Ombres portées

Ariana Neumann

Les Escales

  • Conseillé par (Libraire)
    20 octobre 2021

    BOULEVERSANT

    Pour Ariana Neumann, l’autrice de ce passionnant récit, c’est une photo sur une carte d’identité de son père découverte à l’âge de huit ans qui est à l’origine de l’enquête entamée quarante ans plus tard, elle qui, enfant, rêvait déjà d’être détective ». « Papa ne s’appelait pas Hans. Il mentait sur son nom et sa date de naissance ». Et de pleurer auprès de sa mère: « Non. Non. Maman. Non. Il n’est pas la personne qu’il prétend être. Ce n’est pas lui! ». Le document terrifiant est une pièce d’identité d’octobre 1943 et sous la photo de son père, ou de celui qui dit être son père, est collé un timbre à l’effigie d’Hitler.
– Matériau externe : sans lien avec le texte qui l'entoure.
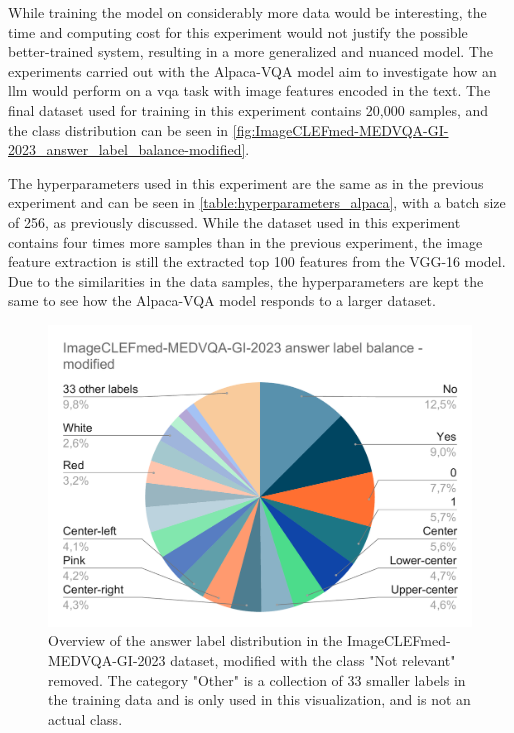     While training the model on considerably more data would be interesting, the time and computing cost for this experiment would not justify the possible better-trained system, resulting in a more generalized and nuanced model. The experiments carried out with the Alpaca-VQA model aim to investigate how an \gls{llm} would perform on a \gls{vqa} task with image features encoded in the text.
    The final dataset used for training in this experiment contains 20,000 samples, and the class distribution can be seen in \autoref{fig:ImageCLEFmed-MEDVQA-GI-2023_answer_label_balance-modified}.


    The hyperparameters used in this experiment are the same as in the previous experiment and can be seen in \autoref{table:hyperparameters_alpaca}, with a batch size of 256, as previously discussed. While the dataset used in this experiment contains four times more samples than in the previous experiment, the image feature extraction is still the extracted top 100 features from the VGG-16 model. 
    Due to the similarities in the data samples, the hyperparameters are kept the same to see how the Alpaca-VQA model responds to a larger dataset.
    
    
    \begin{figure}[htb]
        \centerline{
        \includegraphics[width=1.08\textwidth]{images/ImageCLEFmed-MEDVQA-GI-2023-answer-label-balance-modified.pdf}}
        \caption[Label distribution of answers in the modified dataset.]{Overview of the answer label distribution in the ImageCLEFmed-MEDVQA-GI-2023 dataset, modified with the class "Not relevant" removed. The category "Other" is a collection of 33 smaller labels in the training data and is only used in this visualization, and is not an actual class.}
        \label{fig:ImageCLEFmed-MEDVQA-GI-2023_answer_label_balance-modified}
    \end{figure} 

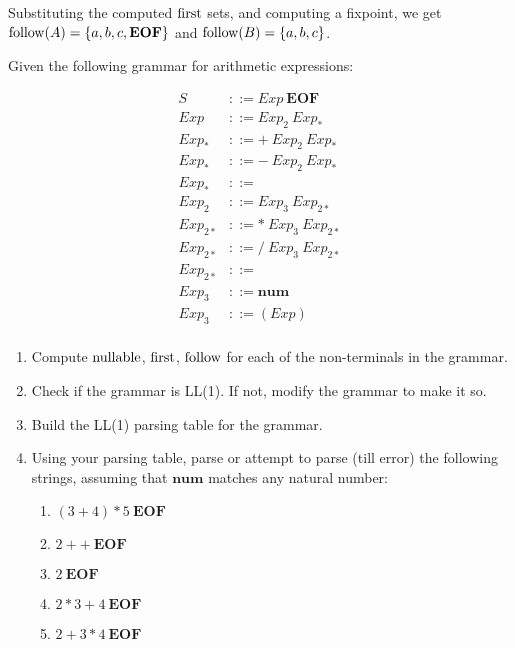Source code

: \begin{exercise}{}
\begin{solution}
\begin{enumerate}
      Substituting the computed \(\operatorname{first}\) sets, and computing a fixpoint, we
      get \(\operatorname{follow}(A) = \{a, b, c,\mathbf{EOF}\}\) and \(\operatorname{follow}(B) = \{a, b,
      c\}\).
    \end{enumerate}
  \end{solution}
\end{exercise}

\begin{exercise}{}
  
  Given the following grammar for arithmetic expressions:

  \begin{align*}
    S &::= Exp~\mathbf{EOF} \\
    Exp &::= Exp_2~ Exp_* \\
    Exp_* &::= +~ Exp_2~ Exp_* \\
    Exp_* &::= -~ Exp_2~ Exp_* \\
    Exp_* &::= \\
    Exp_2 &::= Exp_3~ Exp_{2*} \\
    Exp_{2*} &::= *~ Exp_3~ Exp_{2*} \\
    Exp_{2*} &::= /~ Exp_3~ Exp_{2*} \\
    Exp_{2*} &::= \\
    Exp_3 &::= \mathbf{num} \\
    Exp_3 &::= (Exp) \\
  \end{align*}

  \begin{enumerate}
    \item Compute \(\operatorname{nullable}\), \(\operatorname{first}\), \(\operatorname{follow}\) for each of the
    non-terminals in the grammar.
    \item Check if the grammar is LL(1). If not, modify the grammar to make it
    so.
    \item Build the LL(1) parsing table for the grammar.
    \item Using your parsing table, parse or attempt to parse (till error) the
    following strings, assuming that \(\mathbf{num}\) matches any natural
    number:
    \begin{enumerate}
      \item \((3 + 4) * 5 ~\mathbf{EOF}\)
      \item \(2 + + ~\mathbf{EOF}\)
      \item \(2 ~\mathbf{EOF}\)
      \item \(2 * 3 + 4 ~\mathbf{EOF}\)
      \item \(2 + 3 * 4 ~\mathbf{EOF}\)
    \end{enumerate}
  \end{enumerate}


\end{exercise}
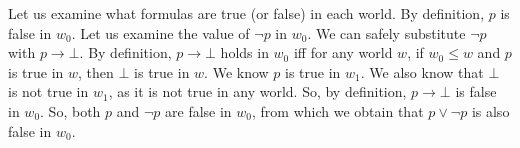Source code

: {{Let us examine what formulas are true (or false) in each world. By
definition, $p$ is false in $w_0$. Let us examine the value of
$\neg p$ in $w_0$. We can safely substitute $\neg p$ with $p
\rightarrow \bot$. By definition, $p \rightarrow \bot$ holds in
$w_0$ iff for any world $w$, if $w_0 \leq w$ and $p$ is true in $w$,
then $\bot$ is true in $w$. We know $p$ is true in $w_1$. We also
know that $\bot$ is not true in $w_1$, as it is not true in any world.
So, by definition, $p \rightarrow \bot$ is false in $w_0$. So, both
$p$ and $\neg p$ are false in $w_0$, from which we obtain that $p
\lor \neg p$ is also false in $w_0$.

}} %
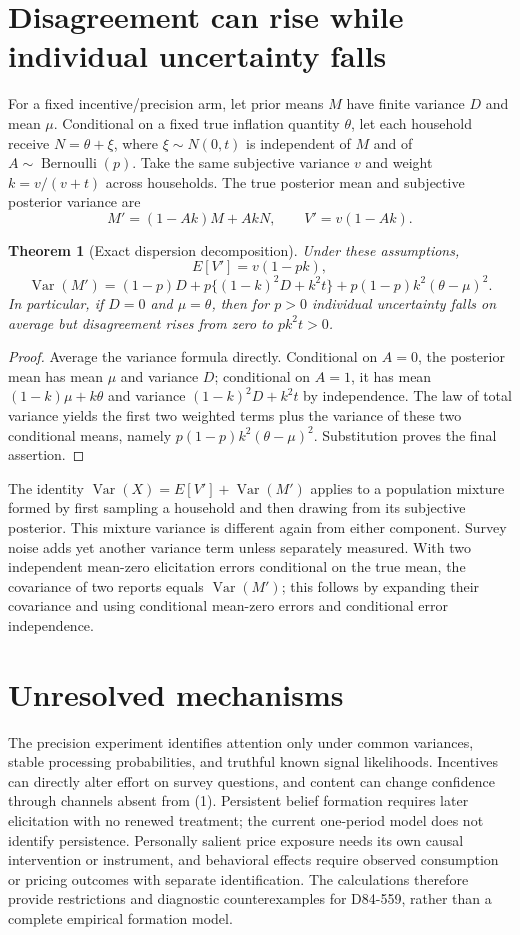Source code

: \documentclass[11pt]{article}
\newtheorem{theorem}{Theorem}
\theoremstyle{definition}
\begin{document}
\section*{Disagreement can rise while individual uncertainty falls}
For a fixed incentive/precision arm, let prior means $M$ have finite variance $D$ and mean $\mu$. Conditional on a fixed true inflation quantity $\theta$, let each household receive $N=\theta+\xi$, where $\xi\sim N(0,t)$ is independent of $M$ and of $A\sim\operatorname{Bernoulli}(p)$. Take the same subjective variance $v$ and weight $k=v/(v+t)$ across households. The true posterior mean and subjective posterior variance are
\[
 M'=(1-Ak)M+AkN,\qquad V'=v(1-Ak).
\]
\begin{theorem}[Exact dispersion decomposition]
Under these assumptions,
\[
 E[V']=v(1-pk),
\]
\[
 \operatorname{Var}(M')=(1-p)D+p\{(1-k)^2D+k^2t\}
       +p(1-p)k^2(\theta-\mu)^2.
 \tag{3}
\]
In particular, if $D=0$ and $\mu=\theta$, then for $p>0$ individual uncertainty falls on average but disagreement rises from zero to $pk^2t>0$.
\end{theorem}
\begin{proof}
Average the variance formula directly. Conditional on $A=0$, the posterior mean has mean $\mu$ and variance $D$; conditional on $A=1$, it has mean $(1-k)\mu+k\theta$ and variance $(1-k)^2D+k^2t$ by independence. The law of total variance yields the first two weighted terms plus the variance of these two conditional means, namely $p(1-p)k^2(\theta-\mu)^2$. Substitution proves the final assertion.
\end{proof}
The identity $\operatorname{Var}(X)=E[V']+\operatorname{Var}(M')$ applies to a population mixture formed by first sampling a household and then drawing from its subjective posterior. This mixture variance is different again from either component. Survey noise adds yet another variance term unless separately measured. With two independent mean-zero elicitation errors conditional on the true mean, the covariance of two reports equals $\operatorname{Var}(M')$; this follows by expanding their covariance and using conditional mean-zero errors and conditional error independence.

\section*{Unresolved mechanisms}
The precision experiment identifies attention only under common variances, stable processing probabilities, and truthful known signal likelihoods. Incentives can directly alter effort on survey questions, and content can change confidence through channels absent from (1). Persistent belief formation requires later elicitation with no renewed treatment; the current one-period model does not identify persistence. Personally salient price exposure needs its own causal intervention or instrument, and behavioral effects require observed consumption or pricing outcomes with separate identification. The calculations therefore provide restrictions and diagnostic counterexamples for D84-559, rather than a complete empirical formation model.
\end{document}

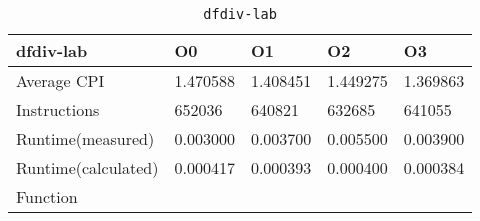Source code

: \begin{table}[ht!]
\centering
\caption{\texttt{dfdiv-lab}}
\label{tab:dfdiv-lab}
\begin{tabular}{|l|l|l|l|l|}
\hline
\textbf{dfdiv-lab}	&	\textbf{O0}	&	\textbf{O1}	&	\textbf{O2}	&	\textbf{O3}	\\\hline\hline
Average CPI	&	1.470588	&	1.408451	&	1.449275	&	1.369863	\\\hline
Instructions	&	652036	&	640821	&	632685	&	641055	\\\hline
Runtime(measured)	&	0.003000	&	0.003700	&	0.005500	&	0.003900	\\\hline
Runtime(calculated)	&	0.000417	&	0.000393	&	0.000400	&	0.000384	\\\hline
Function	&		&		&		&		\\\hline
\end{tabular}
\end{table}
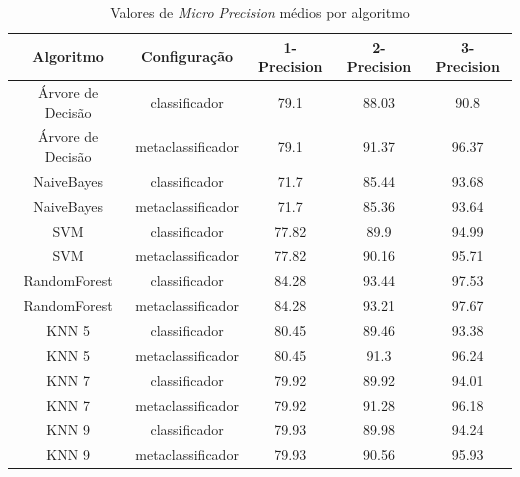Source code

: \begin{table}[h!]
  \begin{center}
    \resizebox{\textwidth}{!} {
    \begin{tabular}{ccccc}
      \hline
      \textbf{Algoritmo} & \textbf{Configuração} & \textbf{1-Precision} & \textbf{2-Precision} & \textbf{3-Precision}\\
      \hline

Árvore de Decisão	&	classificador	&	79.1	&	88.03	&	90.8	\\
Árvore de Decisão	&	metaclassificador	&	79.1	&	91.37	&	96.37	\\
NaiveBayes	&	classificador	&	71.7	&	85.44	&	93.68	\\
NaiveBayes	&	metaclassificador	&	71.7	&	85.36	&	93.64	\\
SVM	&	classificador	&	77.82	&	89.9	&	94.99	\\
SVM	&	metaclassificador	&	77.82	&	90.16	&	95.71	\\
RandomForest	&	classificador	&	84.28	&	93.44	&	97.53	\\
RandomForest	&	metaclassificador	&	84.28	&	93.21	&	97.67	\\
KNN 5	&	classificador	&	80.45	&	89.46	&	93.38	\\
KNN 5	&	metaclassificador	&	80.45	&	91.3	&	96.24	\\
KNN 7	&	classificador	&	79.92	&	89.92	&	94.01	\\
KNN 7	&	metaclassificador	&	79.92	&	91.28	&	96.18	\\
KNN 9	&	classificador	&	79.93	&	89.98	&	94.24	\\
KNN 9	&	metaclassificador	&	79.93	&	90.56	&	95.93	\\

      \hline
    \end{tabular}
    }
    \caption{Valores de \textit{Micro Precision} médios por algoritmo}
    \label{tab:prec_micro}
  \end{center}
\end{table}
    A ce document vont peu à peu s’ajouter des boites en carton retrouvées dans la famille, emplies de documents officiels, de photos jaunies et racornies, de correspondances. Il y’a loin de Caracas, où vit désormais, solidement implantée et respectée la famille Neumann, aux années de guerre en Tchécoslovaquie. Un éloignement temporel et géographique d’autant plus important que Hans, n’a jamais rien dit, s’est même mué dans un silence total. Il faudra la vieillesse et l’approche de la mort pour qu’il laisse à sa fille quelques pièces muettes d’un puzzle qu’elle devra reconstituer pour trouver une vérité.

    De mels en courriers, de traductions en visites, de souvenirs en recherches, Ariana Neumann va faire de son récit d’enquêtrice un document historique de première grandeur. Avec elle, on va suivre la vie, les espoirs d’une famille juive praguoise non pratiquante, intégrée parfaitement dans les années trente, qui va progressivement voir grandir à ses côtés une haine dont la plupart n’ose imaginer le caractère destructeur. Les restrictions de plus en plus fortes, les vexations, les interdictions de plus en plus nombreuses limitent de manière implacable les possibilités de la vie de tous les jours. L’inimaginable devient réalité et les photos familiales judicieusement reproduites traduisent cette descente aux enfers: les sourires insouciants font place à des visages graves et taiseux. L’oncle Richard sera le seul à quitter l’Europe pour les Etats Unis. « En 1939 la famille Hans Neumann comptait trente quatre membres en Tchécoslovaquie ». Vingt neuf, « âgés de huit à soixante ans furent déportés, et « seuls quatre d’entre eux revinrent à la fin de la guerre ». L’histoire de Hans est extraordinaire, un périple va l’amener à se rendre à Berlin, au coeur même de la barbarie pour transformer un adolescent insouciant et inconstant en adulte solide et volontaire.

    Ces histoires personnelles déroulent un processus progressif de destruction de l’identité juive mené avec une rationalité et une efficacité redoutables par le régime nazi. De l’interdiction de posséder un animal de compagnie, à celle de se rendre à l’école, puis à la spoliation des biens et finalement à la destruction physique des individus, la famille Neumann comprend trop tard une logique inimaginable car inédite. On suit avec des mots justes, leur peur, puis leur sidération, leur espoir et enfin leur silence.

    A ce document historique s’ajoute la découverte et la rencontre bouleversante d’une fille avec son père, homme d’affaires reconnu mais hanté de cauchemars, qui lui laisse à sa mort une petite poupée, comme une invitation à découvrir sa signification. Elle va vers lui en écrivant, elle ouvre les montres qu’il collectionnait, comme pour vivre les secondes à venir et ne jamais revivre les minutes passées. En cherchant son père, avec ce témoignage poignant, elle raconte l’Histoire.